Patent expirations for lucrative blockbuster drugs eroded third-quarter sales for top drugmakers Eli Lilly & Co. (NYSE: LLY), Bristol-Myers Squibb Co. (NYSE: BMY) and Merck & Co. Inc. (NYSE: MRK), as they faced competition from low-cost generic drugs.
Pfizer Inc. (NYSE: PFE) is set to report earnings for the past quarter on Oct. 31 and could report similar results.
Both Lilly and Bristol-Myers posted third-quarter earnings below analysts’ expectations, while Merck topped expectations with the help of its next blockbuster product -- the Januvia/Janumet franchise that together brought in nearly $1.4 billion in the quarter.
Drug companies must constantly bring new drugs to market to keep thriving.
Sales of Lilly’s antipsychotic drug Zyprexa, which lost patent exclusivity in October 2011, fell 68 percent to $375 million in the third quarter. The drug once brought in more than $5 billion annually. Lilly will also lose patents protecting the antidepressant Cymbalta and the insulin replacement drug Humalog next year.
Demand for Bristol-Myers’ blood clot preventer, Plavix, which had been one of the world’s best-selling drugs until its American patent lapsed in May, plunged 96 percent to $64 million.
Singulair, Merck's best-selling drug that treats asthma and allergies, lost U.S. patent protection in August and saw sales tumble 55 percent to $602 million for the third quarter.

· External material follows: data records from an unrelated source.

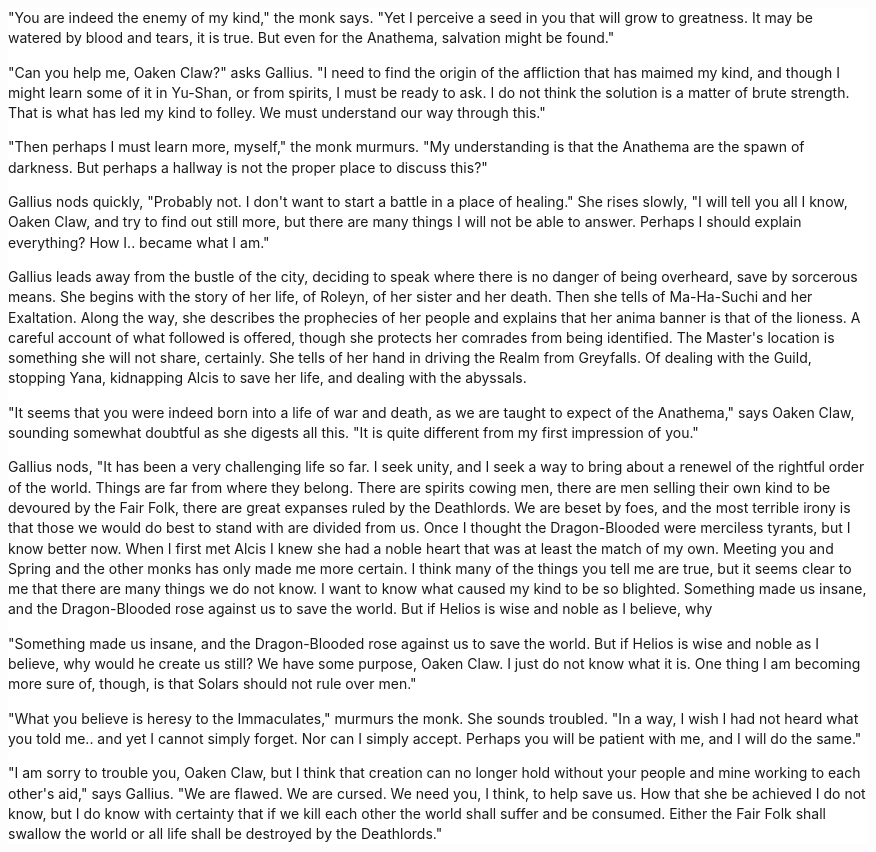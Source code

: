 "You are indeed the enemy of my kind," the monk says. "Yet I perceive a seed in you that will grow to greatness. It may be watered by blood and tears, it is true. But even for the Anathema, salvation might be found."

"Can you help me, Oaken Claw?" asks Gallius. "I need to find the origin of the affliction that has maimed my kind, and though I might learn some of it in Yu-Shan, or from spirits, I must be ready to ask. I do not think the solution is a matter of brute strength. That is what has led my kind to folley. We must understand our way through this."

"Then perhaps I must learn more, myself," the monk murmurs. "My understanding is that the Anathema are the spawn of darkness. But perhaps a hallway is not the proper place to discuss this?"

Gallius nods quickly, "Probably not. I don't want to start a battle in a place of healing." She rises slowly, "I will tell you all I know, Oaken Claw, and try to find out still more, but there are many things I will not be able to answer. Perhaps I should explain everything? How I.. became what I am."

Gallius leads away from the bustle of the city, deciding to speak where there is no danger of being overheard, save by sorcerous means. She begins with the story of her life, of Roleyn, of her sister and her death. Then she tells of Ma-Ha-Suchi and her Exaltation. Along the way, she describes the prophecies of her people and explains that her anima banner is that of the lioness. A careful account of what followed is offered, though she protects her comrades from being identified. The Master's location is something she will not share, certainly. She tells of her hand in driving the Realm from Greyfalls. Of dealing with the Guild, stopping Yana, kidnapping Alcis to save her life, and dealing with the abyssals.

"It seems that you were indeed born into a life of war and death, as we are taught to expect of the Anathema," says Oaken Claw, sounding somewhat doubtful as she digests all this. "It is quite different from my first impression of you."

Gallius nods, "It has been a very challenging life so far. I seek unity, and I seek a way to bring about a renewel of the rightful order of the world. Things are far from where they belong. There are spirits cowing men, there are men selling their own kind to be devoured by the Fair Folk, there are great expanses ruled by the Deathlords. We are beset by foes, and the most terrible irony is that those we would do best to stand with are divided from us. Once I thought the Dragon-Blooded were merciless tyrants, but I know better now. When I first met Alcis I knew she had a noble heart that was at least the match of my own. Meeting you and Spring and the other monks has only made me more certain. I think many of the things you tell me are true, but it seems clear to me that there are many things we do not know. I want to know what caused my kind to be so blighted. Something made us insane, and the Dragon-Blooded rose against us to save the world. But if Helios is wise and noble as I believe, why

"Something made us insane, and the Dragon-Blooded rose against us to save the world. But if Helios is wise and noble as I believe, why would he create us still? We have some purpose, Oaken Claw. I just do not know what it is. One thing I am becoming more sure of, though, is that Solars should not rule over men."

"What you believe is heresy to the Immaculates," murmurs the monk. She sounds troubled. "In a way, I wish I had not heard what you told me.. and yet I cannot simply forget. Nor can I simply accept. Perhaps you will be patient with me, and I will do the same."

"I am sorry to trouble you, Oaken Claw, but I think that creation can no longer hold without your people and mine working to each other's aid," says Gallius. "We are flawed. We are cursed. We need you, I think, to help save us. How that she be achieved I do not know, but I do know with certainty that if we kill each other the world shall suffer and be consumed. Either the Fair Folk shall swallow the world or all life shall be destroyed by the Deathlords."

The drug is due to lose patent protection in major European countries in February.
Pfizer is expected to report a plunge in sales for its cholesterol fighter Lipitor, when the company reports next Wednesday.
Indianapolis-based Lilly said Wednesday it earned $1.33 billion, or $1.18 a share, compared with $1.24 billion, or $1.11 a share, a year earlier.
Excluding one-time items, it earned 79 cents a share. Analysts on average expected 83 cents, according to Thomson Reuters. Lilly’s world-wide revenue fell 11 percent to $5.44 billion, below Wall Street estimates of $5.62 billion.
New York-based Bristol-Myers reported a loss of $711 million, or 43 cents a share, in the third quarter, reversing profit of $969 million, or 56 cents a share, a year earlier. Excluding one-time items, Bristol-Myers earned 41 cents a share in the quarter. Analysts on average had expected 42 cents, according to Thomson Reuters. Sales fell 30 percent to $3.74 billion, 6.3 percent less than analyst projections.
Whitehouse Station, N.J.-based Merck said it earned $1.73 billion, or 56 cents per share, in the quarter, up from $1.69 billion, or 55 cents a share, a year earlier. Excluding charges totaling $1.2 billion, net income was $2.93 billion, or 95 cents a share, 2 cents more than analysts expected. Revenue, however, declined 4 percent to $11.5 billion. Analysts had expected $11.57 billion.
Shares of Merck dropped 11 cents to $46.19 in Friday midday trading. Pfizer shares were down 12 cents at $25.49, Lilly was off 59 cents at $50.48, and Bristol Myers fell 14 cents to $33.59.